Fray Dámaso salía después triste, cabizbajo y suspirando.
—¡Dios, Dios, tú existes puesto que castigas! Pero véngate en mí y no hieras al inocente, salva á mi hija.
LXIII
La Nochebuena
Arriba, en la vertiente de la montaña, junto á un torrente, se esconde entre los árboles una choza, construída sobre troncos. Sobre su techo de kogon[1], trepa ramosa, cargada de frutas y flores, la calabaza; adornan el rústico hogar cuernas de venado, calaveras de jabalí, algunas con largos colmillos. Allí vive una familia tagala, dedicada á la caza y á cortar leñas.
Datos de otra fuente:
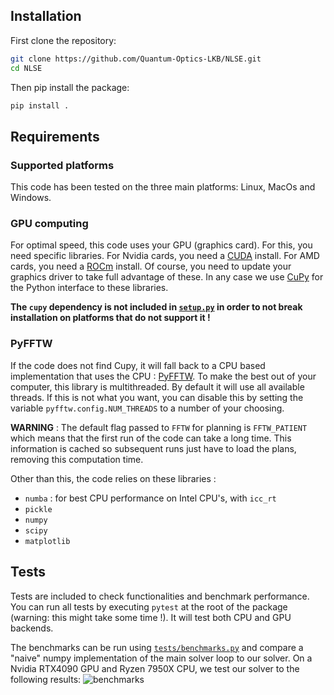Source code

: ## Installation

First clone the repository:

```bash
git clone https://github.com/Quantum-Optics-LKB/NLSE.git
cd NLSE
```

Then pip install the package:

```bash
pip install .
```


## Requirements

### Supported platforms

This code has been tested on the three main platforms: Linux, MacOs and Windows.

### GPU computing

For optimal speed, this code uses your GPU (graphics card). For this, you need specific libraries. For Nvidia cards, you need a [CUDA](https://developer.nvidia.com/cuda-toolkit) install. For AMD cards, you need a [ROCm](https://rocmdocs.amd.com/en/latest/) install. Of course, you need to update your graphics driver to take full advantage of these. In any case we use [CuPy](https://cupy.dev) for the Python interface to these libraries.

**The `cupy` dependency is not included in [`setup.py`](https://github.com/Quantum-Optics-LKB/NLSE/tree/main/setup.py) in order to not break installation on platforms that do not support it !**

### PyFFTW

If the code does not find Cupy, it will fall back to a CPU based implementation that uses the CPU : [PyFFTW](https://pyfftw.readthedocs.io/en/latest/). To make the best out of your computer, this library is multithreaded. By default it will use all available threads. If this is not what you want, you can disable this by setting the variable `pyfftw.config.NUM_THREADS` to a number of your choosing.

**WARNING** : The default flag passed to `FFTW` for planning is `FFTW_PATIENT` which means that the first run of the code can take a long time. This information is cached so subsequent runs just have to load the plans, removing this computation time.

Other than this, the code relies on these libraries :

- `numba` : for best CPU performance on Intel CPU's, with `icc_rt`
- `pickle`
- `numpy`
- `scipy`
- `matplotlib`

## Tests

Tests are included to check functionalities and benchmark performance.
You can run all tests by executing `pytest` at the root of the package (warning: this might take some time !).
It will test both CPU and GPU backends.

The benchmarks can be run using [`tests/benchmarks.py`](https://github.com/Quantum-Optics-LKB/NLSE/tree/main/tests/benchmarks.py) and compare a "naive" numpy implementation of the main solver loop to our solver.
On a Nvidia RTX4090 GPU and Ryzen 7950X CPU, we test our solver to the following results:
![benchmarks](https://github.com/Quantum-Optics-LKB/NLSE/tree/main/img/benchmarks.png)

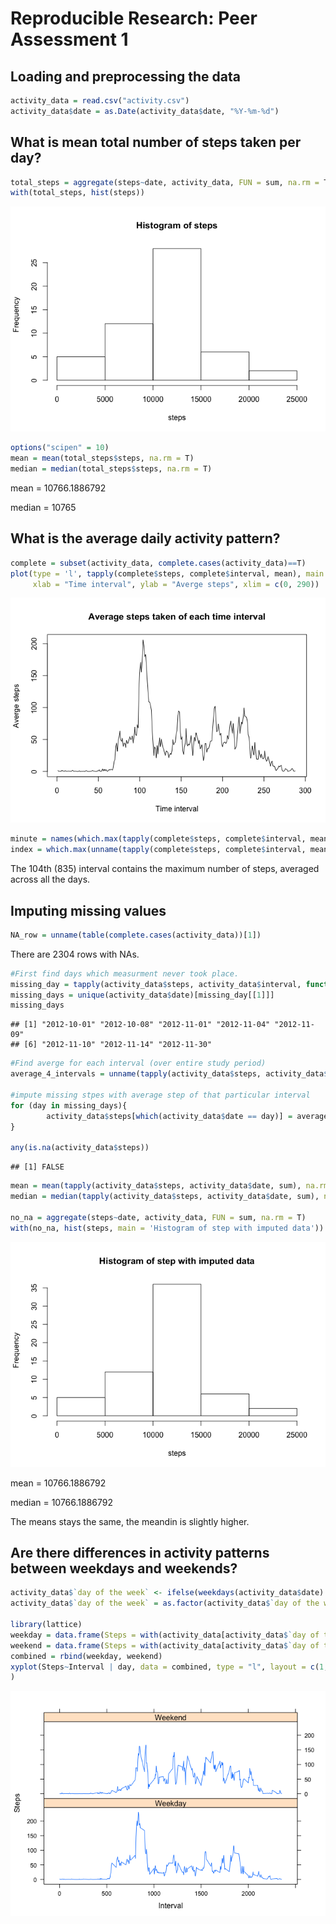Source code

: # Reproducible Research: Peer Assessment 1



## Loading and preprocessing the data

```r
activity_data = read.csv("activity.csv")
activity_data$date = as.Date(activity_data$date, "%Y-%m-%d")
```


## What is mean total number of steps taken per day?

```r
total_steps = aggregate(steps~date, activity_data, FUN = sum, na.rm = T)
with(total_steps, hist(steps))
```

![](PA1_template_files/figure-html/unnamed-chunk-1-1.png)<!-- -->

```r
options("scipen" = 10)
mean = mean(total_steps$steps, na.rm = T)
median = median(total_steps$steps, na.rm = T)
```

mean =  10766.1886792

median =  10765

## What is the average daily activity pattern?

```r
complete = subset(activity_data, complete.cases(activity_data)==T)
plot(type = 'l', tapply(complete$steps, complete$interval, mean), main = "Average steps taken of each time interval", 
     xlab = "Time interval", ylab = "Averge steps", xlim = c(0, 290))
```

![](PA1_template_files/figure-html/unnamed-chunk-2-1.png)<!-- -->


```r
minute = names(which.max(tapply(complete$steps, complete$interval, mean)))
index = which.max(unname(tapply(complete$steps, complete$interval, mean)))
```
The 104th (835) interval contains the maximum number of steps, averaged across all the days.


## Imputing missing values

```r
NA_row = unname(table(complete.cases(activity_data))[1])
```
There are 2304 rows with NAs.


```r
#First find days which measurment never took place.
missing_day = tapply(activity_data$steps, activity_data$interval, function(x)which(is.na(x)))
missing_days = unique(activity_data$date)[missing_day[[1]]]
missing_days
```

```
## [1] "2012-10-01" "2012-10-08" "2012-11-01" "2012-11-04" "2012-11-09"
## [6] "2012-11-10" "2012-11-14" "2012-11-30"
```

```r
#Find averge for each interval (over entire study period)
average_4_intervals = unname(tapply(activity_data$steps, activity_data$interval, mean, na.rm = T))

#impute missing stpes with average step of that particular interval 
for (day in missing_days){
        activity_data$steps[which(activity_data$date == day)] = average_4_intervals
}

any(is.na(activity_data$steps))
```

```
## [1] FALSE
```

```r
mean = mean(tapply(activity_data$steps, activity_data$date, sum), na.rm = T)
median = median(tapply(activity_data$steps, activity_data$date, sum), na.rm = T)

no_na = aggregate(steps~date, activity_data, FUN = sum, na.rm = T)
with(no_na, hist(steps, main = 'Histogram of step with imputed data'))
```

![](PA1_template_files/figure-html/unnamed-chunk-5-1.png)<!-- -->

mean = 10766.1886792

median = 10766.1886792

The means stays the same, the meandin is slightly higher.


## Are there differences in activity patterns between weekdays and weekends?

```r
activity_data$`day of the week` <- ifelse(weekdays(activity_data$date) %in% c("Saturday", "Sunday"), "Weekend", "Weekday")
activity_data$`day of the week` = as.factor(activity_data$`day of the week`)

library(lattice)
weekday = data.frame(Steps = with(activity_data[activity_data$`day of the week`=='Weekday',], unname(tapply(steps, interval, mean))), Interval = unique(activity_data$interval), day = "Weekday")
weekend = data.frame(Steps = with(activity_data[activity_data$`day of the week`=='Weekend',], unname(tapply(steps, interval, mean))), Interval = unique(activity_data$interval), day = "Weekend")
combined = rbind(weekday, weekend)
xyplot(Steps~Interval | day, data = combined, type = "l", layout = c(1, 2)
)
```

![](PA1_template_files/figure-html/unnamed-chunk-6-1.png)<!-- -->

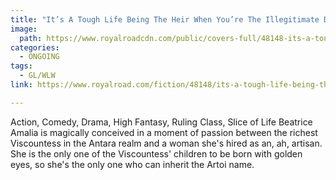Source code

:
 ```yaml
---
title: "It’s A Tough Life Being The Heir When You’re The Illegitimate Daughter of a Viscountess And Her One Time Mistress"
image:
  path: https://www.royalroadcdn.com/public/covers-full/48148-its-a-tough-life-being-the-heir-when-youre-the.jpg
categories:
  - ONGOING
tags:
  - GL/WLW
link: https://www.royalroad.com/fiction/48148/its-a-tough-life-being-the-heir-when-youre-the

---
```

Action, Comedy, Drama, High Fantasy, Ruling Class, Slice of Life
Beatrice Amalia is magically conceived in a moment of passion between the richest Viscountess in the Antara realm and a woman she's hired as an, ah, artisan. She is the only one of the Viscountess' children to be born with golden eyes, so she's the only one who can inherit the Artoi name.

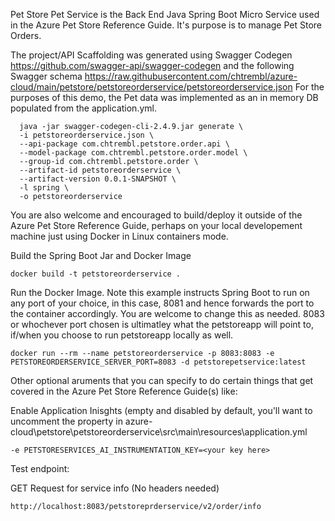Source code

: Pet Store Pet Service is the Back End Java Spring Boot Micro Service used in the Azure Pet Store Reference Guide. It's purpose is to manage Pet Store Orders.

The project/API Scaffolding was generated using Swagger Codegen https://github.com/swagger-api/swagger-codegen and the following Swagger schema https://raw.githubusercontent.com/chtrembl/azure-cloud/main/petstore/petstoreorderservice/petstoreorderservice.json For the purposes of this demo, the Pet data was implemented as an in memory DB populated from the application.yml.

```
  java -jar swagger-codegen-cli-2.4.9.jar generate \
  -i petstoreorderservice.json \
  --api-package com.chtrembl.petstore.order.api \
  --model-package com.chtrembl.petstore.order.model \
  --group-id com.chtrembl.petstore.order \
  --artifact-id petstoreorderservice \
  --artifact-version 0.0.1-SNAPSHOT \
  -l spring \
  -o petstoreorderservice
```
You are also welcome and encouraged to build/deploy it outside of the Azure Pet Store Reference Guide, perhaps on your local developement machine just using Docker in Linux containers mode.

Build the Spring Boot Jar and Docker Image

```docker build -t petstoreorderservice .```

Run the Docker Image. Note this example instructs Spring Boot to run on any port of your choice, in this case, 8081 and hence forwards the port to the container accordingly. You are welcome to change this as needed. 8083 or whochever port chosen is ultimatley what the petstoreapp will point to, if/when you choose to run petstoreapp locally as well.

```docker run --rm --name petstoreorderservice -p 8083:8083 -e PETSTOREORDERSERVICE_SERVER_PORT=8083 -d petstorepetservice:latest```

Other optional aruments that you can specify to do certain things that get covered in the Azure Pet Store Reference Guide(s) like:

Enable Application Inisghts (empty and disabled by default, you'll want to uncomment the property in azure-cloud\petstore\petstoreorderservice\src\main\resources\application.yml

```-e PETSTORESERVICES_AI_INSTRUMENTATION_KEY=<your key here>```

Test endpoint:

GET Request for service info (No headers needed)

```http://localhost:8083/petstoreprderservice/v2/order/info```

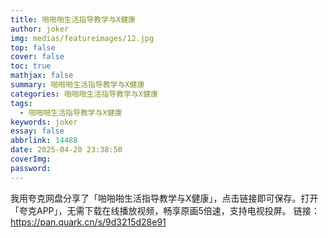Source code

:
 ```yaml
---
title: 啪啪啪生活指导教学与X健康
author: joker
img: medias/featureimages/12.jpg
top: false
cover: false
toc: true
mathjax: false
summary: 啪啪啪生活指导教学与X健康
categories: 啪啪啪生活指导教学与X健康
tags:
  - 啪啪啪生活指导教学与X健康
keywords: joker
essay: false
abbrlink: 14488
date: 2025-04-20 23:38:50
coverImg:
password:
---
```


我用夸克网盘分享了「啪啪啪生活指导教学与X健康」，点击链接即可保存。打开「夸克APP」，无需下载在线播放视频，畅享原画5倍速，支持电视投屏。
链接：https://pan.quark.cn/s/9d3215d28e91
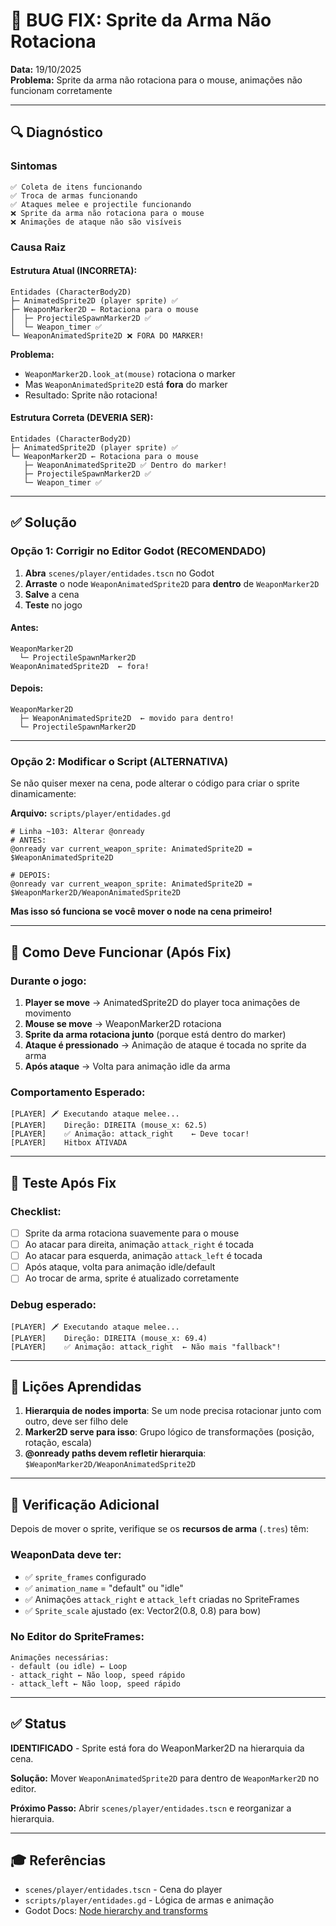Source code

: # 🐛 BUG FIX: Sprite da Arma Não Rotaciona

**Data:** 19/10/2025  
**Problema:** Sprite da arma não rotaciona para o mouse, animações não funcionam corretamente

---

## 🔍 Diagnóstico

### Sintomas
```
✅ Coleta de itens funcionando
✅ Troca de armas funcionando  
✅ Ataques melee e projectile funcionando
❌ Sprite da arma não rotaciona para o mouse
❌ Animações de ataque não são visíveis
```

### Causa Raiz

#### Estrutura Atual (INCORRETA):
```
Entidades (CharacterBody2D)
├─ AnimatedSprite2D (player sprite) ✅
├─ WeaponMarker2D ← Rotaciona para o mouse
│  ├─ ProjectileSpawnMarker2D ✅
│  └─ Weapon_timer ✅
└─ WeaponAnimatedSprite2D ❌ FORA DO MARKER!
```

**Problema:** 
- `WeaponMarker2D.look_at(mouse)` rotaciona o marker
- Mas `WeaponAnimatedSprite2D` está **fora** do marker
- Resultado: Sprite não rotaciona!

#### Estrutura Correta (DEVERIA SER):
```
Entidades (CharacterBody2D)
├─ AnimatedSprite2D (player sprite) ✅
└─ WeaponMarker2D ← Rotaciona para o mouse
   ├─ WeaponAnimatedSprite2D ✅ Dentro do marker!
   ├─ ProjectileSpawnMarker2D ✅
   └─ Weapon_timer ✅
```

---

## ✅ Solução

### Opção 1: Corrigir no Editor Godot (RECOMENDADO)

1. **Abra** `scenes/player/entidades.tscn` no Godot
2. **Arraste** o node `WeaponAnimatedSprite2D` para **dentro** de `WeaponMarker2D`
3. **Salve** a cena
4. **Teste** no jogo

#### Antes:
```
WeaponMarker2D
  └─ ProjectileSpawnMarker2D
WeaponAnimatedSprite2D  ← fora!
```

#### Depois:
```
WeaponMarker2D
  ├─ WeaponAnimatedSprite2D  ← movido para dentro!
  └─ ProjectileSpawnMarker2D
```

---

### Opção 2: Modificar o Script (ALTERNATIVA)

Se não quiser mexer na cena, pode alterar o código para criar o sprite dinamicamente:

**Arquivo:** `scripts/player/entidades.gd`

```gdscript
# Linha ~103: Alterar @onready
# ANTES:
@onready var current_weapon_sprite: AnimatedSprite2D = $WeaponAnimatedSprite2D

# DEPOIS:
@onready var current_weapon_sprite: AnimatedSprite2D = $WeaponMarker2D/WeaponAnimatedSprite2D
```

**Mas isso só funciona se você mover o node na cena primeiro!**

---

## 🎯 Como Deve Funcionar (Após Fix)

### Durante o jogo:
1. **Player se move** → AnimatedSprite2D do player toca animações de movimento
2. **Mouse se move** → WeaponMarker2D rotaciona
3. **Sprite da arma rotaciona junto** (porque está dentro do marker)
4. **Ataque é pressionado** → Animação de ataque é tocada no sprite da arma
5. **Após ataque** → Volta para animação idle da arma

### Comportamento Esperado:
```
[PLAYER] 🗡️ Executando ataque melee...
[PLAYER]    Direção: DIREITA (mouse_x: 62.5)
[PLAYER]    ✅ Animação: attack_right    ← Deve tocar!
[PLAYER]    Hitbox ATIVADA
```

---

## 🧪 Teste Após Fix

### Checklist:
- [ ] Sprite da arma rotaciona suavemente para o mouse
- [ ] Ao atacar para direita, animação `attack_right` é tocada
- [ ] Ao atacar para esquerda, animação `attack_left` é tocada
- [ ] Após ataque, volta para animação idle/default
- [ ] Ao trocar de arma, sprite é atualizado corretamente

### Debug esperado:
```
[PLAYER] 🗡️ Executando ataque melee...
[PLAYER]    Direção: DIREITA (mouse_x: 69.4)
[PLAYER]    ✅ Animação: attack_right  ← Não mais "fallback"!
```

---

## 📝 Lições Aprendidas

1. **Hierarquia de nodes importa**: Se um node precisa rotacionar junto com outro, deve ser filho dele
2. **Marker2D serve para isso**: Grupo lógico de transformações (posição, rotação, escala)
3. **@onready paths devem refletir hierarquia**: `$WeaponMarker2D/WeaponAnimatedSprite2D`

---

## 🔧 Verificação Adicional

Depois de mover o sprite, verifique se os **recursos de arma** (`.tres`) têm:

### WeaponData deve ter:
- ✅ `sprite_frames` configurado
- ✅ `animation_name` = "default" ou "idle"
- ✅ Animações `attack_right` e `attack_left` criadas no SpriteFrames
- ✅ `Sprite_scale` ajustado (ex: Vector2(0.8, 0.8) para bow)

### No Editor do SpriteFrames:
```
Animações necessárias:
- default (ou idle) ← Loop
- attack_right ← Não loop, speed rápido
- attack_left ← Não loop, speed rápido
```

---

## ✅ Status

**IDENTIFICADO** - Sprite está fora do WeaponMarker2D na hierarquia da cena.

**Solução:** Mover `WeaponAnimatedSprite2D` para dentro de `WeaponMarker2D` no editor.

**Próximo Passo:** Abrir `scenes/player/entidades.tscn` e reorganizar a hierarquia.

---

## 🎓 Referências

- `scenes/player/entidades.tscn` - Cena do player
- `scripts/player/entidades.gd` - Lógica de armas e animação
- Godot Docs: [Node hierarchy and transforms](https://docs.godotengine.org/en/stable/tutorials/2d/2d_transforms.html)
A la sombra de un árbol, el abuelo hace escobas con los nervios de la palma, mientras una joven coloca en un cesto huevos de gallina, limones y legumbres. Dos muchachos, un niño y una niña, juegan al lado de otro, pálido, melancólico, de ojos grandes y mirada profunda, sentado sobre un caído tronco. En sus enflaquecidas facciones reconoceremos al hijo de Sisa, Basilio, el hermano de Crispín.
—Cuando te pongas bueno del pie,—le decía la niña,—jugaremos pico pico con escondite, yo seré la madre.
—Subirás con nosotros á la cumbre del monte, añadía el niño, beberás sangre de venado con zumo de limón y te pondrás grueso, y entonces te enseñaré á saltar de roca en roca, encima del torrente.